- **EXERCISE**: From the entries below, transcribe exactly the lines between the line holding "pure: 用于表示函数是纯" and the line holding "1. public: 所有合约与账号都可以调用", inclusive; skip all other lines.
══════════════════════════════
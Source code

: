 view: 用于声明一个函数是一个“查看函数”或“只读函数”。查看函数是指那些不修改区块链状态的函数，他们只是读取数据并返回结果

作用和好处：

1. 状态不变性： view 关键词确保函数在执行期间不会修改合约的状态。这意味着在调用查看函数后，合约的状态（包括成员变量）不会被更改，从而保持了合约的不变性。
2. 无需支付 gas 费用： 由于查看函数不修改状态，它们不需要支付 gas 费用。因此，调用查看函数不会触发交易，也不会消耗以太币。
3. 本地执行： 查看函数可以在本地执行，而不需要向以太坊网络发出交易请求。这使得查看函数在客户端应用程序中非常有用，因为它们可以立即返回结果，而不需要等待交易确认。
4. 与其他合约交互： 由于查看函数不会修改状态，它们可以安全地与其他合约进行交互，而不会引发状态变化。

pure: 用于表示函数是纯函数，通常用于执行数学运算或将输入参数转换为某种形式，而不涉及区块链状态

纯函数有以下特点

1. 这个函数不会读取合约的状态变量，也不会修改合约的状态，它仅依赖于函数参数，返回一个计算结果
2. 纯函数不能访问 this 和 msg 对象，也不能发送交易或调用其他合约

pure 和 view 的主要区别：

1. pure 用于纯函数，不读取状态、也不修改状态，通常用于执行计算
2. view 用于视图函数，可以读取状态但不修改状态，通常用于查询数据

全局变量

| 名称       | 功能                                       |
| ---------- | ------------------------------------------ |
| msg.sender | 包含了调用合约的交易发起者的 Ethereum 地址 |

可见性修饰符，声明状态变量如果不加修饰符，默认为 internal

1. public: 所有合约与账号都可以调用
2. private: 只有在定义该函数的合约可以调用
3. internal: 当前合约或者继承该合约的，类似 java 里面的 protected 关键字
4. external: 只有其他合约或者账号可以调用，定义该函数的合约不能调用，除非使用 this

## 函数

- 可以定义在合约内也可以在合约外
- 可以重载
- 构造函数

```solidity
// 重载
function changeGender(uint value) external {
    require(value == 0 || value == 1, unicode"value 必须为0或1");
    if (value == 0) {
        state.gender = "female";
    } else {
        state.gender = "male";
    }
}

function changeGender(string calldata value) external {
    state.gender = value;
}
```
══════════════════════════════
- **EXERCISE SOLUTION**:
pure: 用于表示函数是纯函数，通常用于执行数学运算或将输入参数转换为某种形式，而不涉及区块链状态

纯函数有以下特点

1. 这个函数不会读取合约的状态变量，也不会修改合约的状态，它仅依赖于函数参数，返回一个计算结果
2. 纯函数不能访问 this 和 msg 对象，也不能发送交易或调用其他合约

pure 和 view 的主要区别：

1. pure 用于纯函数，不读取状态、也不修改状态，通常用于执行计算
2. view 用于视图函数，可以读取状态但不修改状态，通常用于查询数据

全局变量

| 名称       | 功能                                       |
| ---------- | ------------------------------------------ |
| msg.sender | 包含了调用合约的交易发起者的 Ethereum 地址 |

可见性修饰符，声明状态变量如果不加修饰符，默认为 internal

1. public: 所有合约与账号都可以调用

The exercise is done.